Guess what. I'm almost on track. I'm almost on track to meet my energy goal. I am a few units off, according to my PGE webpage where I've been tracking it, but I went from "not on track to meet your goal" to "almost on track" in about two weeks. And can I tell you? Achieving that end result has been nothing short of exciting. It's WONDERFUL to get there. It feels GREAT to move, even if it is as silly as getting a stinking energy credit. I'll take that feeling of success to the bank, thank you very much.
Now, I made this tofu dish the first time, and really wasn't happy with the flavor. I mean, it tasted good, was tasty, but the flavor combination that I was looking for in my head somehow didn't make it onto the plate, so I decided to try again. This time, when I tried again, I found the flavor that I wanted and the enjoyment I had missed out on the last time.

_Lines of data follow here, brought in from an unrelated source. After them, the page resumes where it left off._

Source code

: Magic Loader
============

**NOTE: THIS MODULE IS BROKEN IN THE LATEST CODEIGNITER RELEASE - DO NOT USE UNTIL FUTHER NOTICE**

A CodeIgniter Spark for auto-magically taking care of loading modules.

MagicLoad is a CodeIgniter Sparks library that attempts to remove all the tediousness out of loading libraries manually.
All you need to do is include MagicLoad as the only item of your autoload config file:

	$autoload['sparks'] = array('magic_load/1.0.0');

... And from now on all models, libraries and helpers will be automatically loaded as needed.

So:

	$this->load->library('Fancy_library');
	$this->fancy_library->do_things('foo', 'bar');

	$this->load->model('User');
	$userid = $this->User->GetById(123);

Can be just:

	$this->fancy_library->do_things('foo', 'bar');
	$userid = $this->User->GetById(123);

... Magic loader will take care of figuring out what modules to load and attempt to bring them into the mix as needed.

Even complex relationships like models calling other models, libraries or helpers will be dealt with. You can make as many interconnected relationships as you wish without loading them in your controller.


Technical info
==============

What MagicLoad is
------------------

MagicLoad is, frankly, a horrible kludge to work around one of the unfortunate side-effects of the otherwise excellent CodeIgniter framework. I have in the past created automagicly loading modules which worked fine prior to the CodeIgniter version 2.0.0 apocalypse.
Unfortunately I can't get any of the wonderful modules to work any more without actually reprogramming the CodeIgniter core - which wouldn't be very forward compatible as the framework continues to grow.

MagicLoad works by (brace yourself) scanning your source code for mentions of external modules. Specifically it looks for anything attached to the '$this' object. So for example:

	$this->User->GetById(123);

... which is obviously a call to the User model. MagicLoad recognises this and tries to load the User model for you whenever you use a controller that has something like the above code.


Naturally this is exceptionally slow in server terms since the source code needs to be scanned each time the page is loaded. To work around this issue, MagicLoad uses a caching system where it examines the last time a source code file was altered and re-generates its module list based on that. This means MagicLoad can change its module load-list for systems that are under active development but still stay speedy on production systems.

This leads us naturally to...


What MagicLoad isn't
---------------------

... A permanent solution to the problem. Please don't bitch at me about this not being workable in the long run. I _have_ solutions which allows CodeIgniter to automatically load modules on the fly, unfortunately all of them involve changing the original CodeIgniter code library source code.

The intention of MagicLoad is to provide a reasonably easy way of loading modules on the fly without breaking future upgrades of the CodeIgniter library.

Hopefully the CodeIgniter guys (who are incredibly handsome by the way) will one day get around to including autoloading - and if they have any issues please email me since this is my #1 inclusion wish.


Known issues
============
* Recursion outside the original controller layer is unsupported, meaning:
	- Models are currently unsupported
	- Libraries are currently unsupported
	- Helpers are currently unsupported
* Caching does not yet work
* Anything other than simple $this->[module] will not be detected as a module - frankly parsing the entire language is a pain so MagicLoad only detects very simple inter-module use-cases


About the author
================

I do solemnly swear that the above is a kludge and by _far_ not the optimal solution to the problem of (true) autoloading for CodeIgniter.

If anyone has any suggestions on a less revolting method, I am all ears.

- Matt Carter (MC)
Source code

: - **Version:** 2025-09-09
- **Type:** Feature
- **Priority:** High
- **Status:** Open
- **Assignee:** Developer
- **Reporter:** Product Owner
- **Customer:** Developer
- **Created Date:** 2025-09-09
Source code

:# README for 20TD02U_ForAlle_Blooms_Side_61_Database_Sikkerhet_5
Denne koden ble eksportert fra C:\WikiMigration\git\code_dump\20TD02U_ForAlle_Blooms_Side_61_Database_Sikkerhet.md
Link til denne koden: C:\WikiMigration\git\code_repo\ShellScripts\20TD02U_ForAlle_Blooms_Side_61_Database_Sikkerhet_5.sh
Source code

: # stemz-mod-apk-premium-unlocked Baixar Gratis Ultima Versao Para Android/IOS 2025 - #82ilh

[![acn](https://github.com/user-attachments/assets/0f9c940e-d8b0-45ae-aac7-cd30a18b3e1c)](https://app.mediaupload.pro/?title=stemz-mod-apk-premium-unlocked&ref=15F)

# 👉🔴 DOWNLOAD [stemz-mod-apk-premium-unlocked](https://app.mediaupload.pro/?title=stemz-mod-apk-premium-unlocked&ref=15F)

It's been nice this week, getting reminded that when you try, try hard at something, and give it your all - good things happen from your effort. The energy credit? More meaningful because I've been working at it. The tofu dish? Better because I had to try again to make it. I love it when life gives back as much as you put in.
Honey Soy Tofu Stir Fry
Serves 6
Ingredients
2 packages of 14 oz to 16 oz firm tofu
3 tablespoons vegetable oil
¼ onion, finely chopped
4 scallions, cut into 2 inch lengths
3 tablespoon soy sauce
2 tablespoon honey
1 tablespoon sake
1 tablespoon finely chopped garlic
1 tablespoon grated ginger
1 teaspoon to 1 tablespoon sambal oelek (ground chili peppers) - up to you depending on your heat
preference
1 teaspoon sesame oil
1 teaspoon sesame seeds
A large pinch of black pepper
Method
Cut tofu into 1 inch cubes. Place tofu on paper towels and allow water to drain from tofu, for about 10 minutes.
In a small bowl mix together soy sauce, honey, sake, garlic, ginger and sambal oelek. Set aside.

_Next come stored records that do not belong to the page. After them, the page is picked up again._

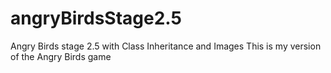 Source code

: # angryBirdsStage2.5
Angry Birds stage 2.5 with Class Inheritance and Images
This is my version of the Angry Birds game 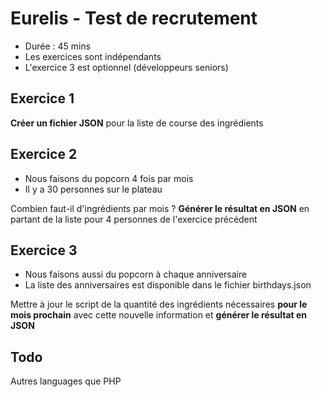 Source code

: # Eurelis - Test de recrutement #

- Durée : 45 mins
- Les exercices sont indépendants
- L'exercice 3 est optionnel (développeurs seniors)

## Exercice 1 ## 

**Créer un fichier JSON** pour la liste de course des ingrédients

## Exercice 2 ##

- Nous faisons du popcorn 4 fois par mois
- Il y a 30 personnes sur le plateau

Combien faut-il d'ingrédients par mois ? **Générer le résultat en JSON** en partant de la liste pour 4 personnes de l'exercice précédent

## Exercice 3 ## 

- Nous faisons aussi du popcorn à chaque anniversaire
- La liste des anniversaires est disponible dans le fichier birthdays.json 

Mettre à jour le script de la quantité des ingrédients nécessaires **pour le mois prochain** avec cette nouvelle information et **générer le résultat en JSON**


## Todo ##

Autres languages que PHP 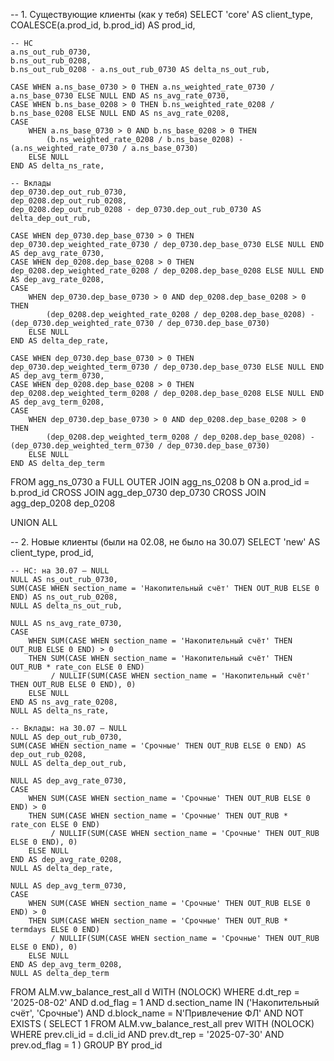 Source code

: -- 1. Существующие клиенты (как у тебя)
SELECT
    'core' AS client_type,
    COALESCE(a.prod_id, b.prod_id) AS prod_id,

    -- НС
    a.ns_out_rub_0730,
    b.ns_out_rub_0208,
    b.ns_out_rub_0208 - a.ns_out_rub_0730 AS delta_ns_out_rub,

    CASE WHEN a.ns_base_0730 > 0 THEN a.ns_weighted_rate_0730 / a.ns_base_0730 ELSE NULL END AS ns_avg_rate_0730,
    CASE WHEN b.ns_base_0208 > 0 THEN b.ns_weighted_rate_0208 / b.ns_base_0208 ELSE NULL END AS ns_avg_rate_0208,
    CASE 
        WHEN a.ns_base_0730 > 0 AND b.ns_base_0208 > 0 THEN 
            (b.ns_weighted_rate_0208 / b.ns_base_0208) - (a.ns_weighted_rate_0730 / a.ns_base_0730)
        ELSE NULL
    END AS delta_ns_rate,

    -- Вклады
    dep_0730.dep_out_rub_0730,
    dep_0208.dep_out_rub_0208,
    dep_0208.dep_out_rub_0208 - dep_0730.dep_out_rub_0730 AS delta_dep_out_rub,

    CASE WHEN dep_0730.dep_base_0730 > 0 THEN dep_0730.dep_weighted_rate_0730 / dep_0730.dep_base_0730 ELSE NULL END AS dep_avg_rate_0730,
    CASE WHEN dep_0208.dep_base_0208 > 0 THEN dep_0208.dep_weighted_rate_0208 / dep_0208.dep_base_0208 ELSE NULL END AS dep_avg_rate_0208,
    CASE 
        WHEN dep_0730.dep_base_0730 > 0 AND dep_0208.dep_base_0208 > 0 THEN
            (dep_0208.dep_weighted_rate_0208 / dep_0208.dep_base_0208) - (dep_0730.dep_weighted_rate_0730 / dep_0730.dep_base_0730)
        ELSE NULL
    END AS delta_dep_rate,

    CASE WHEN dep_0730.dep_base_0730 > 0 THEN dep_0730.dep_weighted_term_0730 / dep_0730.dep_base_0730 ELSE NULL END AS dep_avg_term_0730,
    CASE WHEN dep_0208.dep_base_0208 > 0 THEN dep_0208.dep_weighted_term_0208 / dep_0208.dep_base_0208 ELSE NULL END AS dep_avg_term_0208,
    CASE 
        WHEN dep_0730.dep_base_0730 > 0 AND dep_0208.dep_base_0208 > 0 THEN
            (dep_0208.dep_weighted_term_0208 / dep_0208.dep_base_0208) - (dep_0730.dep_weighted_term_0730 / dep_0730.dep_base_0730)
        ELSE NULL
    END AS delta_dep_term

FROM agg_ns_0730 a
FULL OUTER JOIN agg_ns_0208 b ON a.prod_id = b.prod_id
CROSS JOIN agg_dep_0730 dep_0730
CROSS JOIN agg_dep_0208 dep_0208

UNION ALL

-- 2. Новые клиенты (были на 02.08, не было на 30.07)
SELECT
    'new' AS client_type,
    prod_id,

    -- НС: на 30.07 — NULL
    NULL AS ns_out_rub_0730,
    SUM(CASE WHEN section_name = 'Накопительный счёт' THEN OUT_RUB ELSE 0 END) AS ns_out_rub_0208,
    NULL AS delta_ns_out_rub,

    NULL AS ns_avg_rate_0730,
    CASE 
        WHEN SUM(CASE WHEN section_name = 'Накопительный счёт' THEN OUT_RUB ELSE 0 END) > 0
        THEN SUM(CASE WHEN section_name = 'Накопительный счёт' THEN OUT_RUB * rate_con ELSE 0 END)
             / NULLIF(SUM(CASE WHEN section_name = 'Накопительный счёт' THEN OUT_RUB ELSE 0 END), 0)
        ELSE NULL
    END AS ns_avg_rate_0208,
    NULL AS delta_ns_rate,

    -- Вклады: на 30.07 — NULL
    NULL AS dep_out_rub_0730,
    SUM(CASE WHEN section_name = 'Срочные' THEN OUT_RUB ELSE 0 END) AS dep_out_rub_0208,
    NULL AS delta_dep_out_rub,

    NULL AS dep_avg_rate_0730,
    CASE 
        WHEN SUM(CASE WHEN section_name = 'Срочные' THEN OUT_RUB ELSE 0 END) > 0
        THEN SUM(CASE WHEN section_name = 'Срочные' THEN OUT_RUB * rate_con ELSE 0 END)
             / NULLIF(SUM(CASE WHEN section_name = 'Срочные' THEN OUT_RUB ELSE 0 END), 0)
        ELSE NULL
    END AS dep_avg_rate_0208,
    NULL AS delta_dep_rate,

    NULL AS dep_avg_term_0730,
    CASE 
        WHEN SUM(CASE WHEN section_name = 'Срочные' THEN OUT_RUB ELSE 0 END) > 0
        THEN SUM(CASE WHEN section_name = 'Срочные' THEN OUT_RUB * termdays ELSE 0 END)
             / NULLIF(SUM(CASE WHEN section_name = 'Срочные' THEN OUT_RUB ELSE 0 END), 0)
        ELSE NULL
    END AS dep_avg_term_0208,
    NULL AS delta_dep_term

FROM ALM.vw_balance_rest_all d WITH (NOLOCK)
WHERE 
    d.dt_rep = '2025-08-02'
    AND d.od_flag = 1
    AND d.section_name IN ('Накопительный счёт', 'Срочные')
    AND d.block_name = N'Привлечение ФЛ'
    AND NOT EXISTS (
        SELECT 1
        FROM ALM.vw_balance_rest_all prev WITH (NOLOCK)
        WHERE 
            prev.cli_id = d.cli_id
            AND prev.dt_rep = '2025-07-30'
            AND prev.od_flag = 1
    )
GROUP BY prod_id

Heat heavy skillet or wok over medium high heat. Add oil. When oil begins to shimmer, add tofu carefully, watching for splatters. Be careful! You can be hit with oil. Begin browning tofu on all sides, until most sides are golden brown. Total cooking time is about 8 to 10 minutes, until tofu is golden. Remove tofu from oil using a slotted spoon, and drain on paper towels.
Reduce heat to medium and in the same pan, same oil, add onions and scallions, and cook until fragrant, about 1 minute. Add soy sauce mixture and cook, until sauce is reduced down and slightly thickened, about 2 minutes. Add tofu and mix together, until tofu is all coated. Drizzle sesame oil, sprinkle sesame seeds and black pepper and do one more final toss.
Serve with rice. Enjoy.
Printable recipe
One perfect morsel.



3 comments:
Joanne, normally I'm not a big fan of tofu chunks, but I love what you've done with these! The color, the texture, and flavors - I could easily be persuaded =) I have featured this post in today's Friday Food Fetish roundup. Let me know if you have any objections and thanks as ever for the inspiration...
This was delicious! I halved the tofu and added some chopped bok choy and snow peas for some veggies, instead. Thanks for sharing.
Still trying to find a way to get my family to like tofu. Perhaps this one will work! Thanks for the recipe!